François Hollande a conclu l'émission des Paroles et des Actes du 15 mars dernier sur le sujet de la "mort dans la dignité". Pendant l'émission, ses propos très équivoques, comme cette expression elle-même, avaient déjà cherché à voiler le plus possible la réalité sordide de l'euthanasie [1]. Cependant la fin d'émission a été l'occasion d'un passage lyrique supplémentaire où le candidat s'est implicitement comparé au Président Mitterrand, parlant d'une "flamme à donner", et disant explicitement que le projet de loi qu'il voulait sur la mort dans la dignité était porteur d'une lueur semblable [2]. L'idée lui avait-elle été soufflée par J.L.Mélenchon, qui veut inscrire le suicide assisté comme un principe constitutionnel de la république française, au même titre, ose-t-il dire, que l'abolition de la peine de mort [3] ? S'il y a eu un moment solennel, pendant la première campagne de Mitterrand et le début de son premier septennat, ce fut assurément celui de l'abolition de la peine de mort. François Hollande aurait-il raison, sur ce point, de se comparer avec François Mitterrand, comme son propos confus le laisse maladroitement entendre, en l'absence de plus de clarification?
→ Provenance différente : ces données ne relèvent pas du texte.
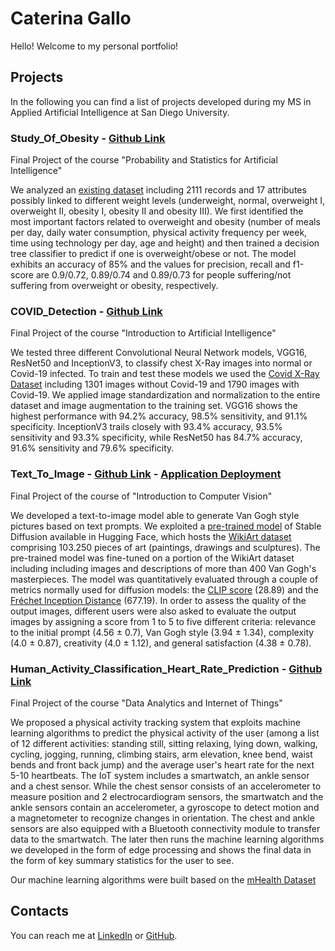# Caterina Gallo
Hello! Welcome to my personal portfolio! 

## Projects
In the following you can find a list of projects developed during my MS in Applied Artificial Intelligence at San Diego University. 

### Study_Of_Obesity - [Github Link]()

Final Project of the course "Probability and Statistics for Artificial Intelligence"

We analyzed an [existing dataset](https://archive.ics.uci.edu/dataset/544/estimation+of+obesity+levels+based+on+eating+habits+and+physical+condition) including 2111 records and 17 attributes possibly linked to different weight levels (underweight, normal, overweight I, overweight II, obesity I, obesity II and obesity III). We first identified the most important factors related to overweight and obesity (number of meals per day, daily water consumption, physical activity frequency per week, time using technology per day, age and height) and then trained a decision tree classifier to predict if one is overweight/obese or not. The model exhibits an accuracy of 85% and the values for precision, recall and f1-score are 0.9/0.72, 0.89/0.74 and 0.89/0.73 for people suffering/not suffering from overweight or obesity, respectively. 

### COVID_Detection - [Github Link](https://github.com/CatGallo/COVID_Detection.git)

Final Project of the course "Introduction to Artificial Intelligence"

We tested three different Convolutional Neural Network models, VGG16, ResNet50 and InceptionV3, to classify chest X-Ray images into normal or Covid-19 infected. To train and test these models we used the [Covid X-Ray Dataset](https://www.kaggle.com/datasets/ahemateja19bec1025/covid-xray-dataset) including 1301 images without Covid-19 and 1790 images with Covid-19. We applied image standardization and normalization to the entire dataset and image augmentation to the training set. VGG16 shows the highest performance with 94.2% accuracy, 98.5% sensitivity, and 91.1% specificity. InceptionV3 trails closely with 93.4% accuracy, 93.5% sensitivity and 93.3% specificity, while ResNet50 has 84.7% accuracy, 91.6% sensitivity and 79.6% specificity. 

### Text_To_Image - [Github Link](https://github.com/CatGallo/Text_To_Image.git) - [Application Deployment](https://huggingface.co/sglasher/van-gogh-stable-diffusion)

Final Project of the course of "Introduction to Computer Vision" 

We developed a text-to-image model able to generate Van Gogh style pictures based on text prompts. We exploited a [pre-trained model](https://huggingface.co/CompVis/stable-diffusion-v1-4) of Stable Diffusion available in Hugging Face, which hosts the [WikiArt dataset](https://huggingface.co/datasets/huggan/wikiart/viewer/default/train) comprising 103.250 pieces of art (paintings, drawings and sculptures). The pre-trained model was fine-tuned on a portion of the WikiArt dataset including including images and descriptions of more than 400 Van Gogh's masterpieces. The model was quantitatively evaluated through a couple of metrics normally used for diffusion models: the [CLIP score](https://huggingface.co/docs/diffusers/conceptual/evaluation) (28.89) and the [Fréchet Inception Distance](https://huggingface.co/docs/diffusers/conceptual/evaluation) (677.19). In order to assess the quality of the output images, different users were also asked to evaluate the output images by assigning a score from 1 to 5 to five different criteria: relevance to the initial prompt (4.56 ± 0.7), Van Gogh style (3.94 ± 1.34), complexity (4.0 ± 0.87), creativity (4.0 ± 1.12), and general satisfaction (4.38 ± 0.78). 

### Human_Activity_Classification_Heart_Rate_Prediction - [Github Link]()

Final Project of the course "Data Analytics and Internet of Things"

We proposed a physical activity tracking system that exploits machine learning algorithms to predict the physical activity of the user (among a list of 12 different activities: standing still, sitting relaxing, lying down, walking, cycling, jogging, running, climbing stairs, arm elevation, knee bend, waist bends and front back jump) and the average user's heart rate for the next 5-10 heartbeats. The IoT system includes a smartwatch, an ankle sensor and a chest sensor. While the chest sensor consists of an accelerometer to measure position and 2 electrocardiogram sensors, the smartwatch and the ankle sensors contain an accelerometer, a gyroscope to detect motion and a magnetometer to recognize changes in orientation. The chest and ankle sensors are also equipped with a Bluetooth connectivity module to transfer data to the smartwatch. The later then runs the machine learning algorithms we developed in the form of edge processing and shows the final data in the form of key summary statistics for the user to see. 

Our machine learning algorithms were built based on the [mHealth Dataset](https://archive.ics.uci.edu/dataset/319/mhealth+dataset)


## Contacts
You can reach me at [LinkedIn](https://www.linkedin.com/in/caterina-gallo) or [GitHub](https://github.com/CatGallo).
Parlant en fin d'émission, sa pensée est en effet restée le mot de la fin, si l'on peut dire... Faisons donc un retour sur cette comparaison qu'osent certains et apparemment le candidat François Hollande aussi.
Certains voudraient que l'on parle d'un « droit de mourir dans la dignité », qui revient à faire une exception d'euthanasie. Il y a là une expression inventée de toutes pièces, et destinée à servir d'instrument rhétorique pour amadouer les citoyens les plus méfiants et pour piéger les naïfs [4]. Il arrive que des hommes se sentent humiliés et pensent avoir perdu leur dignité. Ou qu'ils pensent risquer de perdre leur dignité. Pourtant, celle-ci n'est pas à géométrie variable. L'homme a une dignité constitutive, simplement en tant qu'homme. Il est essentiel de témoigner à chaque patient, quel que soit son état, qu'il est toujours digne, qu'il appartient à l'humanité concrète, et cela passe par nos yeux, notre regard. Si on lui retire cela, alors précisément on le fera mourir dans le mépris et pour indignité. On peut appeler cela « mourir dans l'indignité ». Or, l'euthanasie, la mort provoquée pour un autre, afin de soulager ses souffrances en fin de vie, est précisément un geste qui suppose l'affirmation implicite que, dans certaines conditions, on n'est plus digne de rester parmi les hommes. Ainsi, l'euthanasie laisse « mourir dans l'indignité », au sens précisé plus haut. En vérité, dans toutes les conditions, l'homme garde sa dignité, et il faut lui permettre, eu égard à cette dignité intrinsèque, d'en garder le sentiment. Il ne s'agit pas d'interdire ou de contester tout sentiment d'indignité, mais il s'agit de refuser l'idée qu'une personne soit devenue indigne. On doit contester l'expression « mourir dans la dignité » car elle laisse supposer que l'euthanasie pourrait être le moyen de préserver cette dignité. Au contraire, le geste d'euthanasie, comme l'acharnement thérapeutique qu'il prétend combattre, est indigne de l'humanité.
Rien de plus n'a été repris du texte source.